The Oxford English Dictionary looks like the kind of book that has never done anything improper in its life. It is sober. It is scholarly. The massive multi-volume set sits on library shelves with the quiet confidence of something that knows the difference between affect and effect and is silently judging the rest of us for guessing.
But behind that dignified exterior is a story full of ambition, delay, obsession, murder, madness, and enough handwritten slips of paper to make an archivist weep softly into a cardigan.
The OED did not emerge fully formed from an Oxford tower, lowered by angels wearing tweed. It was assembled over decades by editors, scholars, volunteers, readers, assistants, and one American doctor confined in a criminal lunatic asylum after killing an innocent man during a delusional episode.
That doctor was William Chester Minor. His life was tragic, disturbing, brilliant, and deeply complicated. He did not write the dictionary, despite what some headlines would dearly love you to believe. What he did was, in some ways, even more remarkable. From inside Broadmoor Asylum, he became one of the OED’s most valuable contributors, sending thousands of carefully selected quotations that helped prove how English words had been used across centuries.
In other words, one of the most authoritative books in the English language owes part of its existence to a man who spent much of his life behind locked doors, surrounded by old books, private torment, and the kind of meticulous paperwork that makes Victorian scholarship both inspiring and faintly alarming.
Contents
Before the Oxford English Dictionary, English Was Already a Problem
English has never been a tidy language. It is less a polished marble statue than a junk drawer with grammar. Over the centuries, it absorbed words from Latin, French, Greek, Norse, German, Hindi, Arabic, Algonquian languages, and practically any other language that made the mistake of standing too close.

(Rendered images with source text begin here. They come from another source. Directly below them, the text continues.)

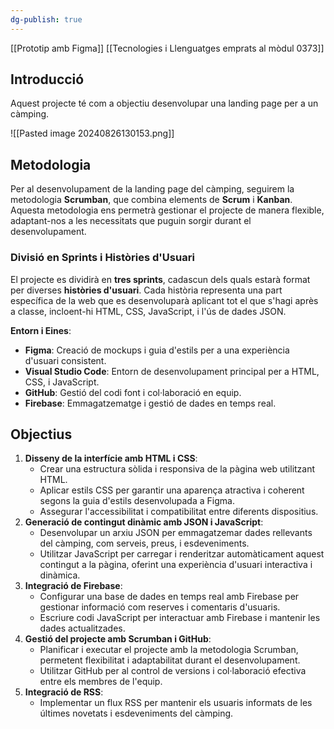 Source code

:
 ```yaml
---
dg-publish: true
---
```

[[Prototip amb Figma]] [[Tecnologies i Llenguatges emprats al mòdul 0373]]

## Introducció

Aquest projecte té com a objectiu desenvolupar una landing page per a un càmping.

![[Pasted image 20240826130153.png]]
## Metodologia

Per al desenvolupament de la landing page del càmping, seguirem la metodologia **Scrumban**, que combina elements de **Scrum** i **Kanban**. Aquesta metodologia ens permetrà gestionar el projecte de manera flexible, adaptant-nos a les necessitats que puguin sorgir durant el desenvolupament.
### Divisió en Sprints i Històries d'Usuari

El projecte es dividirà en **tres sprints**, cadascun dels quals estarà format per diverses **històries d'usuari**. Cada història representa una part específica de la web que es desenvoluparà aplicant tot el que s'hagi après a classe, incloent-hi HTML, CSS, JavaScript, i l'ús de dades JSON.

**Entorn i Eines**:

- **Figma**: Creació de mockups i guia d'estils per a una experiència d'usuari consistent.
- **Visual Studio Code**: Entorn de desenvolupament principal per a HTML, CSS, i JavaScript.
- **GitHub**: Gestió del codi font i col·laboració en equip.
- **Firebase**: Emmagatzematge i gestió de dades en temps real.

## Objectius

1. **Disseny de la interfície amb HTML i CSS**:
    - Crear una estructura sòlida i responsiva de la pàgina web utilitzant HTML.
    - Aplicar estils CSS per garantir una aparença atractiva i coherent segons la guia d'estils desenvolupada a Figma.
    - Assegurar l'accessibilitat i compatibilitat entre diferents dispositius.
2. **Generació de contingut dinàmic amb JSON i JavaScript**:
    - Desenvolupar un arxiu JSON per emmagatzemar dades rellevants del càmping, com serveis, preus, i esdeveniments.
    - Utilitzar JavaScript per carregar i renderitzar automàticament aquest contingut a la pàgina, oferint una experiència d'usuari interactiva i dinàmica.
3. **Integració de Firebase**:
    - Configurar una base de dades en temps real amb Firebase per gestionar informació com reserves i comentaris d'usuaris.
    - Escriure codi JavaScript per interactuar amb Firebase i mantenir les dades actualitzades.
4. **Gestió del projecte amb Scrumban i GitHub**:
    - Planificar i executar el projecte amb la metodologia Scrumban, permetent flexibilitat i adaptabilitat durant el desenvolupament.
    - Utilitzar GitHub per al control de versions i col·laboració efectiva entre els membres de l'equip.
5. **Integració de RSS**:
    - Implementar un flux RSS per mantenir els usuaris informats de les últimes novetats i esdeveniments del càmping.



  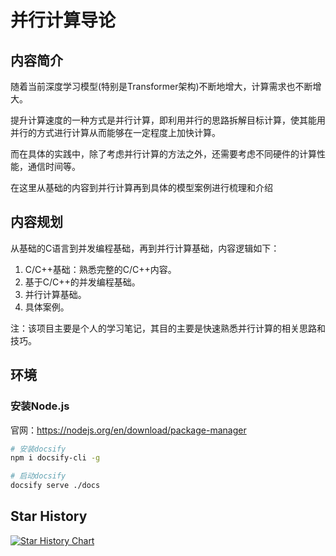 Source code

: # 并行计算导论

## 内容简介
随着当前深度学习模型(特别是Transformer架构)不断地增大，计算需求也不断增大。

提升计算速度的一种方式是并行计算，即利用并行的思路拆解目标计算，使其能用并行的方式进行计算从而能够在一定程度上加快计算。

而在具体的实践中，除了考虑并行计算的方法之外，还需要考虑不同硬件的计算性能，通信时间等。

在这里从基础的内容到并行计算再到具体的模型案例进行梳理和介绍

## 内容规划
从基础的C语言到并发编程基础，再到并行计算基础，内容逻辑如下：

1. C/C++基础：熟悉完整的C/C++内容。
2. 基于C/C++的并发编程基础。
3. 并行计算基础。
4. 具体案例。

注：该项目主要是个人的学习笔记，其目的主要是快速熟悉并行计算的相关思路和技巧。

## 环境
### 安装Node.js
官网：https://nodejs.org/en/download/package-manager

```bash
# 安装docsify
npm i docsify-cli -g

# 启动docsify
docsify serve ./docs
```

## Star History

[![Star History Chart](https://api.star-history.com/svg?repos=Wings236/parallel_computing_tutorial&type=Date)](https://star-history.com/#Wings236/parallel_computing_tutorial&Date)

By the nineteenth century, English had become enormous, unruly, and full of words that appeared in print, changed meaning, disappeared, came back wearing a fake mustache, and then showed up in poetry.

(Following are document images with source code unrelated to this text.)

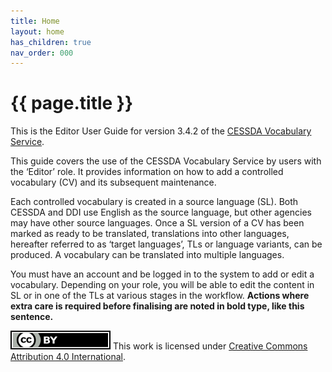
 ```yaml
---
title: Home
layout: home
has_children: true
nav_order: 000
---
```


# {{ page.title }}

This is the Editor User Guide for version 3.4.2 of the [CESSDA Vocabulary Service](https://vocabularies.cessda.eu/).

This guide covers the use of the CESSDA Vocabulary Service by users with the ‘Editor’ role.
It provides information on how to add a controlled vocabulary (CV) and its subsequent maintenance.

Each controlled vocabulary is created in a source language (SL).
Both CESSDA and DDI use English as the source language, but other agencies may have other source languages.
Once a SL version of a CV has been marked as ready to be translated, translations into other languages,
hereafter referred to as ‘target languages’, TLs or language variants, can be produced.
A vocabulary can be translated into multiple languages.

You must have an account and be logged in to the system to add or edit a vocabulary.
Depending on your role, you will be able to edit the content in SL or in one of the TLs at various stages in the workflow.
**Actions where extra care is required before finalising are noted in bold type, like this sentence.**

![CC-BY-4.0](images/cc-by.svg "CC-BY-4.0")
This work is licensed under [Creative Commons Attribution 4.0 International](https://creativecommons.org/licenses/by/4.0/).

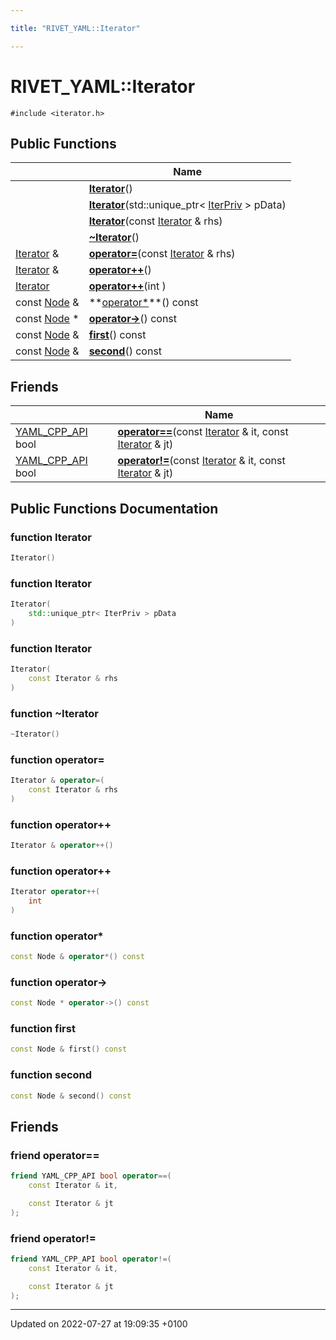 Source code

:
 ```yaml
---

title: "RIVET_YAML::Iterator"

---
```


# RIVET_YAML::Iterator






`#include <iterator.h>`

## Public Functions

|                | Name           |
| -------------- | -------------- |
| | **[Iterator](http://example.org/classes/classrivet__yaml_1_1iterator/#function-iterator)**() |
| | **[Iterator](http://example.org/classes/classrivet__yaml_1_1iterator/#function-iterator)**(std::unique_ptr< <a href="http://example.org/classes/structrivet__yaml_1_1iterpriv/">IterPriv</a> > pData) |
| | **[Iterator](http://example.org/classes/classrivet__yaml_1_1iterator/#function-iterator)**(const <a href="http://example.org/classes/classrivet__yaml_1_1iterator/">Iterator</a> & rhs) |
| | **[~Iterator](http://example.org/classes/classrivet__yaml_1_1iterator/#function-~iterator)**() |
| <a href="http://example.org/classes/classrivet__yaml_1_1iterator/">Iterator</a> & | **[operator=](http://example.org/classes/classrivet__yaml_1_1iterator/#function-operator=)**(const <a href="http://example.org/classes/classrivet__yaml_1_1iterator/">Iterator</a> & rhs) |
| <a href="http://example.org/classes/classrivet__yaml_1_1iterator/">Iterator</a> & | **[operator++](http://example.org/classes/classrivet__yaml_1_1iterator/#function-operator++)**() |
| <a href="http://example.org/classes/classrivet__yaml_1_1iterator/">Iterator</a> | **[operator++](http://example.org/classes/classrivet__yaml_1_1iterator/#function-operator++)**(int ) |
| const <a href="http://example.org/classes/classrivet__yaml_1_1node/">Node</a> & | **[operator*](http://example.org/classes/classrivet__yaml_1_1iterator/#function-operator*)**() const |
| const <a href="http://example.org/classes/classrivet__yaml_1_1node/">Node</a> * | **[operator->](http://example.org/classes/classrivet__yaml_1_1iterator/#function-operator->)**() const |
| const <a href="http://example.org/classes/classrivet__yaml_1_1node/">Node</a> & | **[first](http://example.org/classes/classrivet__yaml_1_1iterator/#function-first)**() const |
| const <a href="http://example.org/classes/classrivet__yaml_1_1node/">Node</a> & | **[second](http://example.org/classes/classrivet__yaml_1_1iterator/#function-second)**() const |

## Friends

|                | Name           |
| -------------- | -------------- |
| <a href="http://example.org/files/dll_8h/#define-yaml-cpp-api">YAML_CPP_API</a> bool | **[operator==](http://example.org/classes/classrivet__yaml_1_1iterator/#friend-operator==)**(const <a href="http://example.org/classes/classrivet__yaml_1_1iterator/">Iterator</a> & it, const <a href="http://example.org/classes/classrivet__yaml_1_1iterator/">Iterator</a> & jt)  |
| <a href="http://example.org/files/dll_8h/#define-yaml-cpp-api">YAML_CPP_API</a> bool | **[operator!=](http://example.org/classes/classrivet__yaml_1_1iterator/#friend-operator!=)**(const <a href="http://example.org/classes/classrivet__yaml_1_1iterator/">Iterator</a> & it, const <a href="http://example.org/classes/classrivet__yaml_1_1iterator/">Iterator</a> & jt)  |

## Public Functions Documentation

### function Iterator

```cpp
Iterator()
```


### function Iterator

```cpp
Iterator(
    std::unique_ptr< IterPriv > pData
)
```


### function Iterator

```cpp
Iterator(
    const Iterator & rhs
)
```


### function ~Iterator

```cpp
~Iterator()
```


### function operator=

```cpp
Iterator & operator=(
    const Iterator & rhs
)
```


### function operator++

```cpp
Iterator & operator++()
```


### function operator++

```cpp
Iterator operator++(
    int 
)
```


### function operator*

```cpp
const Node & operator*() const
```


### function operator->

```cpp
const Node * operator->() const
```


### function first

```cpp
const Node & first() const
```


### function second

```cpp
const Node & second() const
```


## Friends

### friend operator==

```cpp
friend YAML_CPP_API bool operator==(
    const Iterator & it,

    const Iterator & jt
);
```


### friend operator!=

```cpp
friend YAML_CPP_API bool operator!=(
    const Iterator & it,

    const Iterator & jt
);
```


-------------------------------

Updated on 2022-07-27 at 19:09:35 +0100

There had, of course, been English dictionaries before the OED. Robert Cawdrey’s A Table Alphabeticall appeared in 1604. Samuel Johnson’s famous Dictionary of the English Language arrived in 1755 and was a towering achievement. Johnson gave English a kind of literary authority, along with the memorable definition of oats as “a grain, which in England is generally given to horses, but in Scotland supports the people.” Even dictionaries can include not-so-subtle editorial comments.
But Johnson’s dictionary, brilliant as it was, did not do what the OED would later attempt. It did not try to track every word through its full historical life. It did not aim to show a word’s earliest recorded appearance, its shifting meanings, its spellings, pronunciations, etymology, and usage across centuries.
That would require something much larger. Something more systematic. Something so ambitious that only Victorians, with their majestic confidence and dangerous access to stationery, would have attempted it.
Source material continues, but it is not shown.